Compliance with those NPDES permit (NCS000250) requirements applicable
within the TMDL area, excluding Part III – Section C, is expected to be sufficient
to meet the NCDOT’s WLA.”
RESPONSE: See response above. DWQ did not expressly evaluate the NC DOT as a
contributor to the impairment of Grants Creek. As such, DWQ cannot add the requested text to
the implementation plan of this TMDL document.
COMMENT: Please provide clarification as to the geographic extent of the segment of Grants
Creek impaired for turbidity. The description provided in Table 1.1 of the TMDL report, “From
SR 1910 to Yadkin River”, appears to be inconsistent with the stated length of the impaired
segment (1.2 miles). Using the NCDOT’s county road map for Rowan County we measured a
distance of approximately 4 miles from where SR 1910 crosses Grants Creek downstream to the
confluence with the Yadkin River. A similar distance measurement was obtained from the
Salisbury USGS 7.5 minute topographic map. Additionally, Figures 1.3 and 1.7 in the TMDL
report appear to be inconsistent with the information in Table 1.1, as these maps imply that the
entire length (~18 miles) of the Grants Creek mainstem is impaired for turbidity.

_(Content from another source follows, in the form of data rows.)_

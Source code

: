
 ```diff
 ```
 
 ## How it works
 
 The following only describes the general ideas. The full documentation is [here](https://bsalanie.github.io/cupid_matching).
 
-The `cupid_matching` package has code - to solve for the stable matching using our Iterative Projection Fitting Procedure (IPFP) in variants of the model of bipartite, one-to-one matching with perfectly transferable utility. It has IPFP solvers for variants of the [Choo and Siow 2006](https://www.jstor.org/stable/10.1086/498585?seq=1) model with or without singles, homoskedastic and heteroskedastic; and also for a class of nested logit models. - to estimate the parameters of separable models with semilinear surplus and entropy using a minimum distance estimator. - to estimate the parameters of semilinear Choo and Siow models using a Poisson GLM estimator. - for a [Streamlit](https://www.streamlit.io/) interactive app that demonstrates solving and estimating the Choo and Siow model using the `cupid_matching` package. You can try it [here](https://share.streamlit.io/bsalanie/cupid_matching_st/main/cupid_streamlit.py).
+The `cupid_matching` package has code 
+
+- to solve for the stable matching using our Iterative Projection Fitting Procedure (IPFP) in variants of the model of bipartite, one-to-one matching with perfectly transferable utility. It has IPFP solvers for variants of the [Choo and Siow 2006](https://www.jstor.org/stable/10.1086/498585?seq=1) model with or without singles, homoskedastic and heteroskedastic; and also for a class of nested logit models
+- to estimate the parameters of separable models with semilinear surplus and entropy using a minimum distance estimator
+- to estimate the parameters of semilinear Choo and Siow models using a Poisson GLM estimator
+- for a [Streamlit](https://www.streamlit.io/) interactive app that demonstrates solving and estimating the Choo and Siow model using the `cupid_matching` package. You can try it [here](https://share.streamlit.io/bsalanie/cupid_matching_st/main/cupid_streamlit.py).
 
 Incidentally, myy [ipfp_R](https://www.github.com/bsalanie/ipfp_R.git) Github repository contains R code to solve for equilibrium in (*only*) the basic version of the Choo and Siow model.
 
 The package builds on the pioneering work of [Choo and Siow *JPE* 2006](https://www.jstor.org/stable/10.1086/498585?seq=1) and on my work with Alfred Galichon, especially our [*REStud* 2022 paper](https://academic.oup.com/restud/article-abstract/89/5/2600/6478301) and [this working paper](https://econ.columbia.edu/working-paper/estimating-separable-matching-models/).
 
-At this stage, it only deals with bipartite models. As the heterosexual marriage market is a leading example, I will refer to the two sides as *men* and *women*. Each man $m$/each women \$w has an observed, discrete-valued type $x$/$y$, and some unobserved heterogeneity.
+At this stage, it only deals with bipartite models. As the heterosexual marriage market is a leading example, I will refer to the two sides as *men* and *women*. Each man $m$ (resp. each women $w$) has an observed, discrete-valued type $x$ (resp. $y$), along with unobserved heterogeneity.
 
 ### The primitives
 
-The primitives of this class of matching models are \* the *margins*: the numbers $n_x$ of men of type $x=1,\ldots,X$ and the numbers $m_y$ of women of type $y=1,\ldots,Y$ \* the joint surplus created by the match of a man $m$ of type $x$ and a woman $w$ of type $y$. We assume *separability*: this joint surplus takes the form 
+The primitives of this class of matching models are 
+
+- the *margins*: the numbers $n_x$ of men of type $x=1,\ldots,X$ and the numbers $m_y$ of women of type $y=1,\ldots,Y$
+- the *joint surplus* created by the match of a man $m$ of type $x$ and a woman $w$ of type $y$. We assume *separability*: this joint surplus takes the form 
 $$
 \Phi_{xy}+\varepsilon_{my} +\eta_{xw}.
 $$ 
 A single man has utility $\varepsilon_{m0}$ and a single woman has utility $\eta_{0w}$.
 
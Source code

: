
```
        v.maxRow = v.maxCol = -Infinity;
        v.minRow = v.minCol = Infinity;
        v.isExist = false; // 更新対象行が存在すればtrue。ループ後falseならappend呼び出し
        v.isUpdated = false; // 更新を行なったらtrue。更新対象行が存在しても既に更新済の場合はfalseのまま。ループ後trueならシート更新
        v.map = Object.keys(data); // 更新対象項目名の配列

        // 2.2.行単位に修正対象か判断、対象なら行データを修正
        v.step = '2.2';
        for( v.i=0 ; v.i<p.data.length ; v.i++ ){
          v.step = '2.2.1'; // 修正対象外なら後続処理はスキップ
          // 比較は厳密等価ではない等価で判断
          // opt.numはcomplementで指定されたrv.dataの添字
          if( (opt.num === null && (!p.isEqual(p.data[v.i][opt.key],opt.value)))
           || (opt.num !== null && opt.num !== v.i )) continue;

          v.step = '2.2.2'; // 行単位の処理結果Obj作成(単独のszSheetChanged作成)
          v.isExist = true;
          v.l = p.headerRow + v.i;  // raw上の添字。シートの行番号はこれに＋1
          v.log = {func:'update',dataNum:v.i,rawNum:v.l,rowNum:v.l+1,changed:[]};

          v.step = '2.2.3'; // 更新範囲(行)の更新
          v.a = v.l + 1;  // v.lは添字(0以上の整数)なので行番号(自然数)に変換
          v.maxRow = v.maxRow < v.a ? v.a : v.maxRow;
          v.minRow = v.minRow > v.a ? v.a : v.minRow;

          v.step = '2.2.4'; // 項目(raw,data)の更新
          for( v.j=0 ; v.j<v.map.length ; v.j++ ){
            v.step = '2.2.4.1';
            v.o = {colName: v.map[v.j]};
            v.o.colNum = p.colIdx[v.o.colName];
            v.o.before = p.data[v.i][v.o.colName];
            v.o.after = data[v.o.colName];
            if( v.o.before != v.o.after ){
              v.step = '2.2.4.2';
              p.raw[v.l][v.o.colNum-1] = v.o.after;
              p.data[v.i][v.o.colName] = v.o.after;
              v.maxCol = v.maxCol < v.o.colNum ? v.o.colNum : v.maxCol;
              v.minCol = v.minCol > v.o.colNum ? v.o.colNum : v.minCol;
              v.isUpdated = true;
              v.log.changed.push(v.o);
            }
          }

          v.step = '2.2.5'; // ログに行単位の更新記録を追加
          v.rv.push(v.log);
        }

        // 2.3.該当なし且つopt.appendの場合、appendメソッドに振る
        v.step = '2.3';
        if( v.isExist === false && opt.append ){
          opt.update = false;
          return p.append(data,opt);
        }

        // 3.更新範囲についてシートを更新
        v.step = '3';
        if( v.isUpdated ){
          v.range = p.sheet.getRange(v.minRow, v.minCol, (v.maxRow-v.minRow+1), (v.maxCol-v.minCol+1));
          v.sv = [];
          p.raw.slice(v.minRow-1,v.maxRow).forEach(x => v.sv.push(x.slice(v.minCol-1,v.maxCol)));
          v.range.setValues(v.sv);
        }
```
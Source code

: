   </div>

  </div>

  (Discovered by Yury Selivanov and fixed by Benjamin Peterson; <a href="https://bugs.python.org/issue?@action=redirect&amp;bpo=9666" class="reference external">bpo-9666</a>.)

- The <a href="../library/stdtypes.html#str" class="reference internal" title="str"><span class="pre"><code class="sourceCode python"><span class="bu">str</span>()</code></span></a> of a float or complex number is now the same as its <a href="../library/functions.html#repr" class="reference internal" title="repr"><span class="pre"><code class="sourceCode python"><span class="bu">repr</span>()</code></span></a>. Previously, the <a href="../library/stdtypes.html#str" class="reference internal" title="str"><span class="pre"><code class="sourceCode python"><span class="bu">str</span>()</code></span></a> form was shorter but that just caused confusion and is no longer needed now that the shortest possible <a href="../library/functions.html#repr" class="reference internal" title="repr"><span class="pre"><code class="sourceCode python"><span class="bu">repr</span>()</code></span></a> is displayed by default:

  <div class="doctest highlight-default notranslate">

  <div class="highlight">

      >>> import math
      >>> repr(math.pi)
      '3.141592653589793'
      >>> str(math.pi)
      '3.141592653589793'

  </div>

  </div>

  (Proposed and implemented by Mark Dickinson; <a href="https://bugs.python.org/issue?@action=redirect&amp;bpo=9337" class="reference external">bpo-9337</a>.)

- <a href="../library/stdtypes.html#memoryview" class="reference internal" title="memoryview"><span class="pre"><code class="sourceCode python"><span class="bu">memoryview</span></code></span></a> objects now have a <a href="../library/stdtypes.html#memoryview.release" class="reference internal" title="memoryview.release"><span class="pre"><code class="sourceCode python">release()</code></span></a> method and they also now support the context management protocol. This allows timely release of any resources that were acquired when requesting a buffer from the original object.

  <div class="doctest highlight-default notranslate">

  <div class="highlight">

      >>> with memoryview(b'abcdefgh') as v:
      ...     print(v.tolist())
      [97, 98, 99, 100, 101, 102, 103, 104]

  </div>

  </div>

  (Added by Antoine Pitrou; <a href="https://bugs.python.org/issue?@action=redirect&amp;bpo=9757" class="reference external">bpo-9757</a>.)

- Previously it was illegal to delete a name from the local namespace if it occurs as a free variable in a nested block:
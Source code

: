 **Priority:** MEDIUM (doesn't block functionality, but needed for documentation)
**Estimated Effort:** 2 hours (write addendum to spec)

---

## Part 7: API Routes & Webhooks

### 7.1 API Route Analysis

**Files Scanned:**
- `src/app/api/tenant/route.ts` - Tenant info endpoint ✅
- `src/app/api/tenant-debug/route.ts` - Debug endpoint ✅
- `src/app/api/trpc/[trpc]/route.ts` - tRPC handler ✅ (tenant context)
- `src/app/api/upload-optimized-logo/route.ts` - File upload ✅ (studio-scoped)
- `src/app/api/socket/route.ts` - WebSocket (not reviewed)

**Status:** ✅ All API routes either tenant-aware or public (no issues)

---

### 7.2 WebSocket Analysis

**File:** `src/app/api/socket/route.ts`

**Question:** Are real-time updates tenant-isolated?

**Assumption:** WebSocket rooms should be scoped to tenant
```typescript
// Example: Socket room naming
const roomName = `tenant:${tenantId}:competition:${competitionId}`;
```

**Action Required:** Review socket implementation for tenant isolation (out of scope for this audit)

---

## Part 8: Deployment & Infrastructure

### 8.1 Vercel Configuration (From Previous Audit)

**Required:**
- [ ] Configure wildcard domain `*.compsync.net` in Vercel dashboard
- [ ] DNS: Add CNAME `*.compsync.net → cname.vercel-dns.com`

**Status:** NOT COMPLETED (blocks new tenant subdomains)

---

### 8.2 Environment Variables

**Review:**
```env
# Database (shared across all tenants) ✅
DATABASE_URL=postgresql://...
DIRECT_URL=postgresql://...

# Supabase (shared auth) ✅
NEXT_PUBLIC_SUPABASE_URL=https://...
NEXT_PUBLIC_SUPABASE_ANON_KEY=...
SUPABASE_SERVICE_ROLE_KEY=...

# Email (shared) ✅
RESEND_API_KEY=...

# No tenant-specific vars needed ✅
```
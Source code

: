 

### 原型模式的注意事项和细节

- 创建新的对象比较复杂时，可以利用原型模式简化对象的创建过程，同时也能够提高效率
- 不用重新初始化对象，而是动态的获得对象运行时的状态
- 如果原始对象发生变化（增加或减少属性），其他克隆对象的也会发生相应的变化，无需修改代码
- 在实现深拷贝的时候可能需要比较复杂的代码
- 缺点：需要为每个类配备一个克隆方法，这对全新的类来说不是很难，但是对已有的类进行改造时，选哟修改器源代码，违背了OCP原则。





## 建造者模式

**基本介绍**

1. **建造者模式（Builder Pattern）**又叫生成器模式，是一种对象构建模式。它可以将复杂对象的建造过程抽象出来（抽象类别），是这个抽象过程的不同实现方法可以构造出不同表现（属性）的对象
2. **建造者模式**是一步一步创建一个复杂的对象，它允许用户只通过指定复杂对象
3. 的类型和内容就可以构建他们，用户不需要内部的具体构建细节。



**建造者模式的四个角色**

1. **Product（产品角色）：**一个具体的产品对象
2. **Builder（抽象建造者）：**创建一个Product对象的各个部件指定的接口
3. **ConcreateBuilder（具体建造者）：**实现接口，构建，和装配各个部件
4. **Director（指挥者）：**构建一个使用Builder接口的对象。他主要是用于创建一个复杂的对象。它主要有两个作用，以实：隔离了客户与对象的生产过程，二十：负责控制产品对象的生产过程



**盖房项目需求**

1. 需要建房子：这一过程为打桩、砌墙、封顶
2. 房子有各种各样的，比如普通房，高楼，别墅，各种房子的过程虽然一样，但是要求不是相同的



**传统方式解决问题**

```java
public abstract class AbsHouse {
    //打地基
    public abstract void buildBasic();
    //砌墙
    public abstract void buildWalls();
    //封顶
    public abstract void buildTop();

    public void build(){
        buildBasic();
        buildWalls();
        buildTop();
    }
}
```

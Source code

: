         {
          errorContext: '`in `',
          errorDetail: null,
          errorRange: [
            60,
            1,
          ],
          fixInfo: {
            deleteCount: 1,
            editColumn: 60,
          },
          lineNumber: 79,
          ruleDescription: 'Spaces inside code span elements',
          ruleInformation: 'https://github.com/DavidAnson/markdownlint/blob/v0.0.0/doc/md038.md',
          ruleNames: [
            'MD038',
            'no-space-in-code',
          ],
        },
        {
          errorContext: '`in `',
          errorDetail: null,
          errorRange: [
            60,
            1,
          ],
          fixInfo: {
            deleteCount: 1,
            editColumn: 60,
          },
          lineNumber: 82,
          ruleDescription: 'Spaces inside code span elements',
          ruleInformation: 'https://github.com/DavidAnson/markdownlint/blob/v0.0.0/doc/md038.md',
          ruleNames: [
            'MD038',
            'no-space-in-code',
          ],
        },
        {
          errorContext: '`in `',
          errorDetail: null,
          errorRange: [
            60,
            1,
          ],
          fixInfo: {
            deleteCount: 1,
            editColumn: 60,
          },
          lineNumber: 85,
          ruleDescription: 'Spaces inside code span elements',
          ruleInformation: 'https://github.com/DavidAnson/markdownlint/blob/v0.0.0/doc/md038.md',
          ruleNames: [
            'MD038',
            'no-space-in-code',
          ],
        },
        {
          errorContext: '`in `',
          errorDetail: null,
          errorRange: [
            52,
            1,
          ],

RESPONSE: The impairment length of Grants Creek is incorrectly listed on the 303(d) list as
1.2 miles. The correct impairment length of Grants Creek for turbidity is 4.2 miles. This will be
corrected in the next 303(d) report. Additionally, Figures 1.3 and 1.7 were corrected
accordingly.
The following comments were submitted to DWQ from A. McDaniel, NC Department of
Transportation.
COMMENT: In Table 1.3 the area units should be acres instead of square miles.
RESPONSE: This has been corrected in the final TMDL document.
COMMENT: On p. iv there is a short list of information items, one of which includes "DOT a
Significant Contribution (Yes or Blank)". We believe this listing is a convenient quick reference
and hope you all continue to include it in future TMDL reports. We would like to request
however, that you include separate references to the DOT for each TMDL. In other words you
might want to say "DOT a Significant Contribution in Grants Creek (Yes or Blank)" and on the
next line include "DOT a Significant Contribution in Salem Creek (Yes or Blank)".
RESPONSE: DWQ has added this distinction to the final TMDL document.
53
COMMENT: Additionally, we respectfully request that if the modeler's decision regarding
DOT as a significant contributor is something other than Yes (i.e. Blank), then the word "Blank"
be typed in. By typing in the word "Blank" then the reader has positive confirmation that a
decision was made as opposed to a situation where the modeler may have inadvertently omitted
information.
RESPONSE: DWQ follows EPA’s recommended format in which the space is left blank and
the word blank is not included. This format is geared towards expressly identifying when a
situation occurs, not when it does not occur or was not evaluated. For both Salem and Grants
Creek TMDLs, DWQ did not expressly evaluate the NCDOT as a potential contributor. DWQ is
currently working with the NCDOT to develop methodology to evaluate the role of NCDOT
managed roads in contributing pollutants to impaired waterbodies.